§ **Task goal**
Exactly the lines below from the one with "### Development" up to and including the one with "4. Write tests for new features" make up the answer, with nothing else added.

═════ Data in this exercise

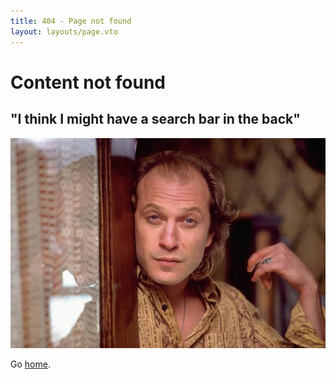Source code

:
 ```yaml
---
title: 404 - Page not found
layout: layouts/page.vto
---
```


# Content not found

## "I think I might have a search bar in the back"

!['Buffalo Bill answers the door'](./img/bill.jpg)

Go [home](/).
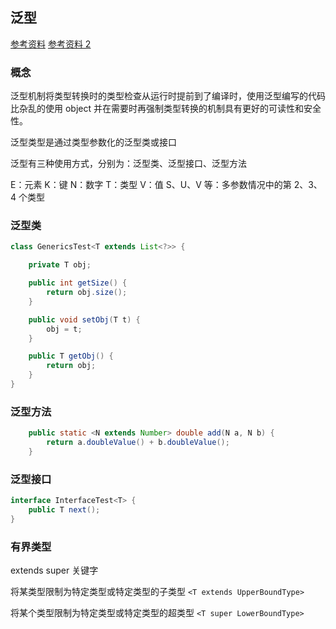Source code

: ## 泛型

[参考资料](https://www.oracle.com/technetwork/cn/articles/java/juneau-generics-2255374-zhs.html)
[参考资料 2](https://www.imooc.com/article/18159)

### 概念

泛型机制将类型转换时的类型检查从运行时提前到了编译时，使用泛型编写的代码比杂乱的使用 object 并在需要时再强制类型转换的机制具有更好的可读性和安全性。

泛型类型是通过类型参数化的泛型类或接口

泛型有三种使用方式，分别为：泛型类、泛型接口、泛型方法

E：元素
K：键
N：数字
T：类型
V：值
S、U、V 等：多参数情况中的第 2、3、4 个类型

### 泛型类

```Java
class GenericsTest<T extends List<?>> {

    private T obj;

    public int getSize() {
        return obj.size();
    }

    public void setObj(T t) {
        obj = t;
    }

    public T getObj() {
        return obj;
    }
}
```

### 泛型方法

```Java
    public static <N extends Number> double add(N a, N b) {
        return a.doubleValue() + b.doubleValue();
    }
```

### 泛型接口

```Java
interface InterfaceTest<T> {
    public T next();
}
```

### 有界类型

extends super 关键字

将某类型限制为特定类型或特定类型的子类型
`<T extends UpperBoundType>`

将某个类型限制为特定类型或特定类型的超类型
`<T super LowerBoundType>`
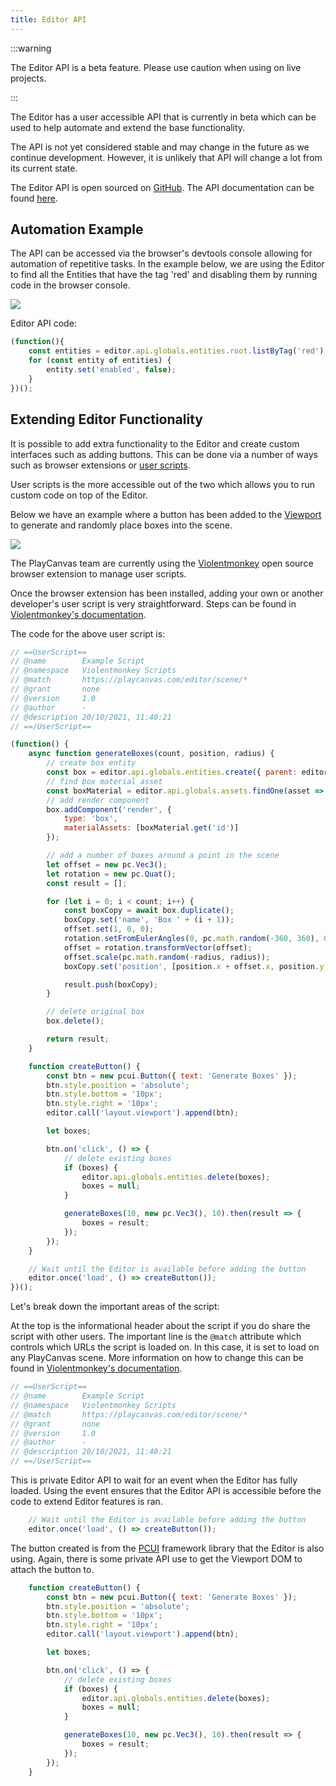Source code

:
 ```yaml
---
title: Editor API
---
```


:::warning

The Editor API is a beta feature. Please use caution when using on live projects.

:::

The Editor has a user accessible API that is currently in beta which can be used to help automate and extend the base functionality.

The API is not yet considered stable and may change in the future as we continue development. However, it is unlikely that API will change a lot from its current state.

The Editor API is open sourced on [GitHub][github-repo]. The API documentation can be found [here][github-api].

## Automation Example

The API can be accessed via the browser's devtools console allowing for automation of repetitive tasks. In the example below, we are using the Editor to find all the Entities that have the tag 'red' and disabling them by running code in the browser console.

![](/img/user-manual/editor/editor-api/disable-red-boxes.gif)

Editor API code:

```javascript
(function(){
    const entities = editor.api.globals.entities.root.listByTag('red');
    for (const entity of entities) {
        entity.set('enabled', false);
    }
})();
```

## Extending Editor Functionality

It is possible to add extra functionality to the Editor and create custom interfaces such as adding buttons. This can be done via a number of ways such as browser extensions or [user scripts][user-scripts].

User scripts is the more accessible out of the two which allows you to run custom code on top of the Editor.

Below we have an example where a button has been added to the [Viewport][viewport] to generate and randomly place boxes into the scene.

![](/img/user-manual/editor/editor-api/generate-random-boxes.gif)

The PlayCanvas team are currently using the [Violentmonkey][violentmonkey] open source browser extension to manage user scripts.

Once the browser extension has been installed, adding your own or another developer's user script is very straightforward. Steps can be found in [Violentmonkey's documentation][violentmonkey-docs].

The code for the above user script is:

```javascript
// ==UserScript==
// @name        Example Script
// @namespace   Violentmonkey Scripts
// @match       https://playcanvas.com/editor/scene/*
// @grant       none
// @version     1.0
// @author      -
// @description 20/10/2021, 11:40:21
// ==/UserScript==

(function() {
    async function generateBoxes(count, position, radius) {
        // create box entity
        const box = editor.api.globals.entities.create({ parent: editor.api.globals.entities.root });
        // find box material asset
        const boxMaterial = editor.api.globals.assets.findOne(asset => asset.get('name') === 'boxMaterial');
        // add render component
        box.addComponent('render', {
            type: 'box',
            materialAssets: [boxMaterial.get('id')]
        });

        // add a number of boxes around a point in the scene
        let offset = new pc.Vec3();
        let rotation = new pc.Quat();
        const result = [];

        for (let i = 0; i < count; i++) {
            const boxCopy = await box.duplicate();
            boxCopy.set('name', 'Box ' + (i + 1));
            offset.set(1, 0, 0);
            rotation.setFromEulerAngles(0, pc.math.random(-360, 360), 0);
            offset = rotation.transformVector(offset);
            offset.scale(pc.math.random(-radius, radius));
            boxCopy.set('position', [position.x + offset.x, position.y + offset.y, position.z + offset.z]);

            result.push(boxCopy);
        }

        // delete original box
        box.delete();

        return result;
    }

    function createButton() {
        const btn = new pcui.Button({ text: 'Generate Boxes' });
        btn.style.position = 'absolute';
        btn.style.bottom = '10px';
        btn.style.right = '10px';
        editor.call('layout.viewport').append(btn);

        let boxes;

        btn.on('click', () => {
            // delete existing boxes
            if (boxes) {
                editor.api.globals.entities.delete(boxes);
                boxes = null;
            }

            generateBoxes(10, new pc.Vec3(), 10).then(result => {
                boxes = result;
            });
        });
    }

    // Wait until the Editor is available before adding the button
    editor.once('load', () => createButton());
})();
```

Let's break down the important areas of the script:

At the top is the informational header about the script if you do share the script with other users. The important line is the `@match` attribute which controls which URLs the script is loaded on. In this case, it is set to load on any PlayCanvas scene. More information on how to change this can be found in [Violentmonkey's documentation][violentmonkey-matching].

```javascript
// ==UserScript==
// @name        Example Script
// @namespace   Violentmonkey Scripts
// @match       https://playcanvas.com/editor/scene/*
// @grant       none
// @version     1.0
// @author      -
// @description 20/10/2021, 11:40:21
// ==/UserScript==
```

This is private Editor API to wait for an event when the Editor has fully loaded. Using the event ensures that the Editor API is accessible before the code to extend Editor features is ran.

```javascript
    // Wait until the Editor is available before adding the button
    editor.once('load', () => createButton());
```

The button created is from the [PCUI][pcui] framework library that the Editor is also using. Again, there is some private API use to get the Viewport DOM to attach the button to.

```javascript
    function createButton() {
        const btn = new pcui.Button({ text: 'Generate Boxes' });
        btn.style.position = 'absolute';
        btn.style.bottom = '10px';
        btn.style.right = '10px';
        editor.call('layout.viewport').append(btn);

        let boxes;

        btn.on('click', () => {
            // delete existing boxes
            if (boxes) {
                editor.api.globals.entities.delete(boxes);
                boxes = null;
            }

            generateBoxes(10, new pc.Vec3(), 10).then(result => {
                boxes = result;
            });
        });
    }
```

[github-api]: https://api.playcanvas.com/editor/
[github-repo]: https://github.com/playcanvas/editor-api
[user-scripts]: https://en.wikipedia.org/wiki/Userscript
[viewport]: /user-manual/editor/interface/viewport
[violentmonkey]: https://violentmonkey.github.io/
[violentmonkey-docs]: https://violentmonkey.github.io/guide/creating-a-userscript/
[violentmonkey-matching]: https://violentmonkey.github.io/api/matching/
[pcui]: https://github.com/playcanvas/pcui
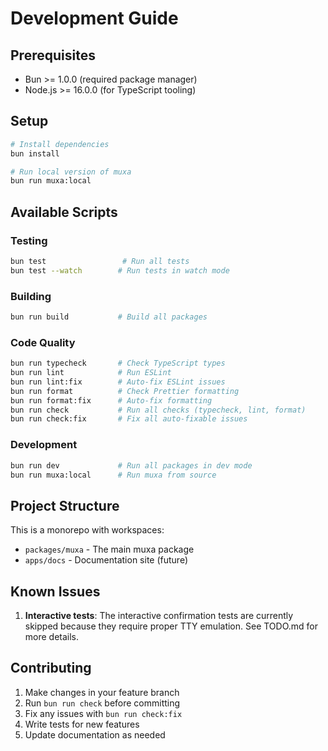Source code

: # Development Guide

## Prerequisites

- Bun >= 1.0.0 (required package manager)
- Node.js >= 16.0.0 (for TypeScript tooling)

## Setup

```bash
# Install dependencies
bun install

# Run local version of muxa
bun run muxa:local
```

## Available Scripts

### Testing

```bash
bun test                 # Run all tests
bun test --watch        # Run tests in watch mode
```

### Building

```bash
bun run build           # Build all packages
```

### Code Quality

```bash
bun run typecheck       # Check TypeScript types
bun run lint            # Run ESLint
bun run lint:fix        # Auto-fix ESLint issues
bun run format          # Check Prettier formatting
bun run format:fix      # Auto-fix formatting
bun run check           # Run all checks (typecheck, lint, format)
bun run check:fix       # Fix all auto-fixable issues
```

### Development

```bash
bun run dev             # Run all packages in dev mode
bun run muxa:local      # Run muxa from source
```

## Project Structure

This is a monorepo with workspaces:
- `packages/muxa` - The main muxa package
- `apps/docs` - Documentation site (future)

## Known Issues

1. **Interactive tests**: The interactive confirmation tests are currently skipped because they require proper TTY emulation. See TODO.md for more details.

## Contributing

1. Make changes in your feature branch
2. Run `bun run check` before committing
3. Fix any issues with `bun run check:fix`
4. Write tests for new features
5. Update documentation as needed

══════════

§ **Response box**
### Development

```bash
bun run dev             # Run all packages in dev mode
bun run muxa:local      # Run muxa from source
```

## Project Structure

This is a monorepo with workspaces:
- `packages/muxa` - The main muxa package
- `apps/docs` - Documentation site (future)

## Known Issues

1. **Interactive tests**: The interactive confirmation tests are currently skipped because they require proper TTY emulation. See TODO.md for more details.

## Contributing

1. Make changes in your feature branch
2. Run `bun run check` before committing
3. Fix any issues with `bun run check:fix`
4. Write tests for new features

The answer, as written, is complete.